Shyam Srinivasan, Analyst
Got it. Thank you and all the best.
Operator, Operator
Thank you. The next question is from Saion Mukherjee from Nomura. Please go ahead.
Saion Mukherjee, Analyst
Yes. Thanks for the follow-up. Just one clarification as on the commentary on the US business when you talk about single-digit growth. What I understand is you've been talking about this even without REVLIMID before. So, let's say before REVLIMID kicked in, you were doing, let's say, $250 million a quarter, $1 billion a year. So, is that the base we should take for the next three, four years to see single-digit growth, and there will be volatility at around that due to REVLIMID. Is that what you meant?

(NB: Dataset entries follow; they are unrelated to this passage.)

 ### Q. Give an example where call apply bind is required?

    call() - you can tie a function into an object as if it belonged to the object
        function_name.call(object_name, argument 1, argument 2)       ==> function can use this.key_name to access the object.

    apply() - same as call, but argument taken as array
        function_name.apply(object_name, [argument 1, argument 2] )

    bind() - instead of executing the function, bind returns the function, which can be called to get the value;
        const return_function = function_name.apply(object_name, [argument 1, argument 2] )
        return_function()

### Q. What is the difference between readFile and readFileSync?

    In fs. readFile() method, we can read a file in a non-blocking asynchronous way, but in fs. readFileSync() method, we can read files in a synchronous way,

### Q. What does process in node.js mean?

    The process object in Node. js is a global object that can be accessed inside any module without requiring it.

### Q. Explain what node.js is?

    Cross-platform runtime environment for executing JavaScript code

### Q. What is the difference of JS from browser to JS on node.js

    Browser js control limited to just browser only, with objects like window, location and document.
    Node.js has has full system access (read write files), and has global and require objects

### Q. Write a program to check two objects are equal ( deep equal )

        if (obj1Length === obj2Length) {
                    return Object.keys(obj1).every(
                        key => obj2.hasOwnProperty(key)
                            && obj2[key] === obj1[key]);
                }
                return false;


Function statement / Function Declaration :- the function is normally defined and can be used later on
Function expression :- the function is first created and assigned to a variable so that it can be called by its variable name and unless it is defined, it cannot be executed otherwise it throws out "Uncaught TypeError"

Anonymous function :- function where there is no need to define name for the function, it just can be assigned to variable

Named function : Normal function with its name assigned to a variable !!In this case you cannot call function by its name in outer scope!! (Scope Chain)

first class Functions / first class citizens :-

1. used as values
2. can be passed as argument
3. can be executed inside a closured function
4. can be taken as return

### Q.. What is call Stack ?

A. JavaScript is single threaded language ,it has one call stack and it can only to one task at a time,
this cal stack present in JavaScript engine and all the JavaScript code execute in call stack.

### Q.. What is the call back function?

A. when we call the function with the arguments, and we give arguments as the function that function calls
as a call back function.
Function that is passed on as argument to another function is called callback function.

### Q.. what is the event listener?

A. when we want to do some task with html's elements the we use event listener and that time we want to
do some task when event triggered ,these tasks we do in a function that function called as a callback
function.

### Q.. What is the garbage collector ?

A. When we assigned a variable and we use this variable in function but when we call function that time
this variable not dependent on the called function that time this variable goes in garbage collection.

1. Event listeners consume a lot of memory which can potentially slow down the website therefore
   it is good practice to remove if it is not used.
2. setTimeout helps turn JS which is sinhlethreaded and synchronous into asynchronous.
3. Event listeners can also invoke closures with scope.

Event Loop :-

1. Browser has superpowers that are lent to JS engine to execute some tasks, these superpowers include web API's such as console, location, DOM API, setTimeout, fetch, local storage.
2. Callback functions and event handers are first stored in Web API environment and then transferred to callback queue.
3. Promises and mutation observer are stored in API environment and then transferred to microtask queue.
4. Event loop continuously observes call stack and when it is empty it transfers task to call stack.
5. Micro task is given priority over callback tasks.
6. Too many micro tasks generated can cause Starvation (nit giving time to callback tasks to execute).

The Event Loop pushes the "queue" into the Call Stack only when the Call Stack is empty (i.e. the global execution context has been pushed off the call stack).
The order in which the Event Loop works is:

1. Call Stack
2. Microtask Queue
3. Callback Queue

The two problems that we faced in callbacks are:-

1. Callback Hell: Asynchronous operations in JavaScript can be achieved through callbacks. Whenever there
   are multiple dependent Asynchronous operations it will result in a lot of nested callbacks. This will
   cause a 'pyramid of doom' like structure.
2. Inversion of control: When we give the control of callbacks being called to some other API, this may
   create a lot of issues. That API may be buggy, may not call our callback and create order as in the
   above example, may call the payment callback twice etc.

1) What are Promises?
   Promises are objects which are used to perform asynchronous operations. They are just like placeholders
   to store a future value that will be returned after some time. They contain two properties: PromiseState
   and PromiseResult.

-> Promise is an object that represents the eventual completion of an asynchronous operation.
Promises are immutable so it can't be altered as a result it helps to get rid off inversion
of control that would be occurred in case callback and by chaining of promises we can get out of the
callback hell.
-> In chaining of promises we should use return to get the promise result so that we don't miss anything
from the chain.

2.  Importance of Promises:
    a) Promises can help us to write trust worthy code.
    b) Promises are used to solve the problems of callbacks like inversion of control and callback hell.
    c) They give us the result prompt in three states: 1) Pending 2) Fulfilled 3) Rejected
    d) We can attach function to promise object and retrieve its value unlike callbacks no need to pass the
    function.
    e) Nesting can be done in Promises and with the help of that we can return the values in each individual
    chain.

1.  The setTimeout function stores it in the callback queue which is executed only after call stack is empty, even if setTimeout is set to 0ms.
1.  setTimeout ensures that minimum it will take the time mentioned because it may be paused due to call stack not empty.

Or you're saying that on this larger base that you have used, you can grow single-digit in the US?
Erez Israeli, CEO
I believe that we can grow on the cover base over time.
Saion Mukherjee, Analyst
Okay. And just to follow-up on you talking about 30 odd product launches. How many of them do you think would be complex? And is there any improved visibility over the past year or so based on your FDA interaction, that you're more clarity on these launches next year? And basically, if you can give some color on the quality of launches versus the CRU, is it going to improve or remain the same if you can give some color on that?
Erez Israeli, CEO
If I'm not taking into account the complexity, the quality of the launches will be better. Some of them will be bigger quarters; some of them smaller. In terms of the pipeline of complex products or products that can be very big, this pipeline is going up as we speak, and we are working very hard on it. I believe that we'll have a very interesting pipeline in the next few years for complex products. I don't know exactly what will be the onset of which one of them, but it's a very interesting portfolio.
Saion Mukherjee, Analyst
Okay. Thank you. That’s helpful. Thank you.
Operator, Operator
I now hand the confidence over to Ms. Richa Periwal for closing comments.
Richa Periwal, Investor Relations
Thank you, everyone, for joining us today. If you have any follow-up questions, please reach out to the Investor Relations team. Thank you.
Operator, Operator
Thank you very much. On behalf of Dr. Reddy's Laboratories Limited that concludes this conference. Thank you for joining us. You may now disconnect your lines. Thank you.